41CL TURBO anomaly?



#10

I was playing around with the SANDMATH ROM on my V2 hardware 41CL and came across an interesting anomaly. I was timing the INCX function to see how it compared to a two line 1 + in FOCAL

LBL	INC-TST
LBL A
“RUNNING…”
AVIEW
0
ENTER
LBL 01
1
+
GTO 01
RTN
LBL B
“RUNNING…”
AVIEW
0
ENTER
LBL 02
INCX
GTO 02
RTN

and got the following numbers when running for 10 seconds:

Turbo mode	FOCAL 1+	INCX		Speed gain
0 82 128 1.56
2 163 241 1.48
5 391 527 1.35
10 682 835 1.22
20 1090 1192 1.09
50 1665 1580 0.95

I was surprised by these results. In fact I would have expected the speed advantage to increase with the INCX function as TURBO went up since I would have expected MCODE to have a greater advantage over FOCAL at higher turbo speeds.

I do realize that the majority of the execution time is spent outside the actual code that adds 1 or increments X but I would still have expected the INCX approach to be faster than the 1 + FOCAL at all turbo speeds.

What am I missing?

Cheers,

-Marwan

Edited: 14 May 2012, 11:34 a.m.


#11

It is only really meaningful to compare the results between different Turbo modes for the same code. The reason for this is that the automatic switch back to 1x (for display access, checking the keyboard, etc.) interferes with fast execution.
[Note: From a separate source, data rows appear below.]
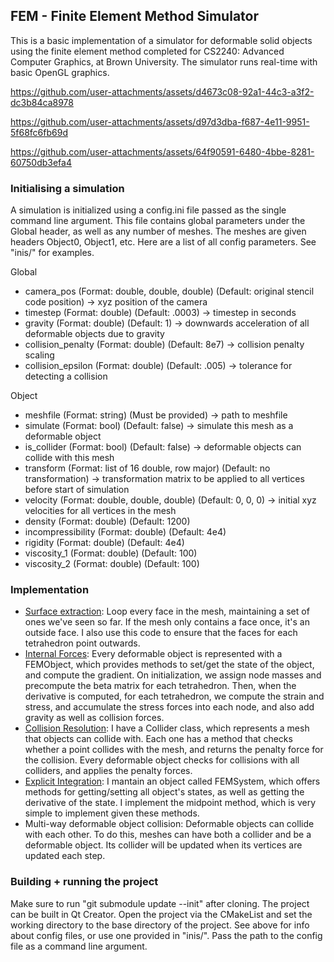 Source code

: ## FEM - Finite Element Method Simulator
This is a basic implementation of a simulator for deformable solid objects using the finite element method completed for CS2240: Advanced Computer Graphics, at Brown University. The simulator runs real-time with basic OpenGL graphics.

https://github.com/user-attachments/assets/d4673c08-92a1-44c3-a3f2-dc3b84ca8978

https://github.com/user-attachments/assets/d97d3dba-f687-4e11-9951-5f68fc6fb69d

https://github.com/user-attachments/assets/64f90591-6480-4bbe-8281-60750db3efa4

### Initialising a simulation
A simulation is initialized using a config.ini file passed as the single command line argument. This file contains global parameters under the Global header, as well as any number of meshes. The meshes are given headers Object0, Object1, etc. Here are a list of all config parameters. See "inis/" for examples.

Global
- camera_pos (Format: double, double, double) (Default: original stencil code position) -> xyz position of the camera 
- timestep (Format: double) (Default: .0003) -> timestep in seconds
- gravity (Format: double) (Default: 1) -> downwards acceleration of all deformable objects due to gravity
- collision_penalty (Format: double) (Default: 8e7) -> collision penalty scaling
- collision_epsilon (Format: double) (Default: .005) -> tolerance for detecting a collision

Object
- meshfile (Format: string) (Must be provided) -> path to meshfile
- simulate (Format: bool) (Default: false) -> simulate this mesh as a deformable object
- is_collider (Format: bool) (Default: false) -> deformable objects can collide with this mesh
- transform (Format: list of 16 double, row major) (Default: no transformation) -> transformation matrix to be applied to all vertices before start of simulation
- velocity (Format: double, double, double) (Default: 0, 0, 0) -> initial xyz velocities for all vertices in the mesh
- density (Format: double) (Default: 1200)
- incompressibility (Format: double) (Default: 4e4)
- rigidity (Format: double) (Default: 4e4)
- viscosity_1 (Format: double) (Default: 100)
- viscosity_2 (Format: double) (Default: 100)

### Implementation
- [Surface extraction](https://github.com/wiedmann-trey/fem/blob/8d34f2ff7cc44fcd9033da3c33d7489955db4480/src/extractfaces.cpp#L69): Loop every face in the mesh, maintaining a set of ones we've seen so far. If the mesh only contains a face once, it's an outside face. I also use this code to ensure that the faces for each tetrahedron point outwards.
- [Internal Forces](https://github.com/wiedmann-trey/fem/blob/8d34f2ff7cc44fcd9033da3c33d7489955db4480/src/femobject.cpp#L160): Every deformable object is represented with a FEMObject, which provides methods to set/get the state of the object, and compute the gradient. On initialization, we assign node masses and precompute the beta matrix for each tetrahedron. Then, when the derivative is computed, for each tetrahedron, we compute the strain and stress, and accumulate the stress forces into each node, and also add gravity as well as collision forces.
- [Collision Resolution](https://github.com/wiedmann-trey/fem/blob/8d34f2ff7cc44fcd9033da3c33d7489955db4480/src/collider.cpp#L62): I have a Collider class, which represents a mesh that objects can collide with. Each one has a method that checks whether a point collides with the mesh, and returns the penalty force for the collision. Every deformable object checks for collisions with all colliders, and applies the penalty forces.
- [Explicit Integration](https://github.com/wiedmann-trey/fem/blob/8d34f2ff7cc44fcd9033da3c33d7489955db4480/src/midpoint.h#L6): I mantain an object called FEMSystem, which offers methods for getting/setting all object's states, as well as getting the derivative of the state. I implement the midpoint method, which is very simple to implement given these methods.
- Multi-way deformable object collision: Deformable objects can collide with each other. To do this, meshes can have both a collider and be a deformable object. Its collider will be updated when its vertices are updated each step.

### Building + running the project
Make sure to run "git submodule update --init" after cloning. The project can be built in Qt Creator. Open the project via the CMakeList and set the working directory to the base directory of the project. See above for info about config files, or use one provided in "inis/". Pass the path to the config file as a command line argument.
For example, suppose that you have a sequence of 60 mcode instructions that can execute at the Turbo speed without interruption, followed by something that has to execute at 1x. At 20x this sequence will run in 3 normal 1x bus cycle times, but at 50x this sequence will run in 2 normal 1x bus cycle times. At 50x any sequence of mcode instructions numbering between 50 and 100 will execute in 2 normal 1x bus cycle times, and if the number is closer to 50 than to 100, more time will be wasted waiting to resync to the bus.

So, from the information in the table, I would guess that the INCX case has more Turbo-capable sequences that are just slightly longer than a multiple of 50 than the other case. This makes the INCX case have to waste more cycles waiting to sync back up to the bus to run something at 1x.


#12

Well, for what it´s worth- the four almost-trivial functions INCX, DECX, INCY, and DECY - are not in the latest SandMath release, the SandMath-IV...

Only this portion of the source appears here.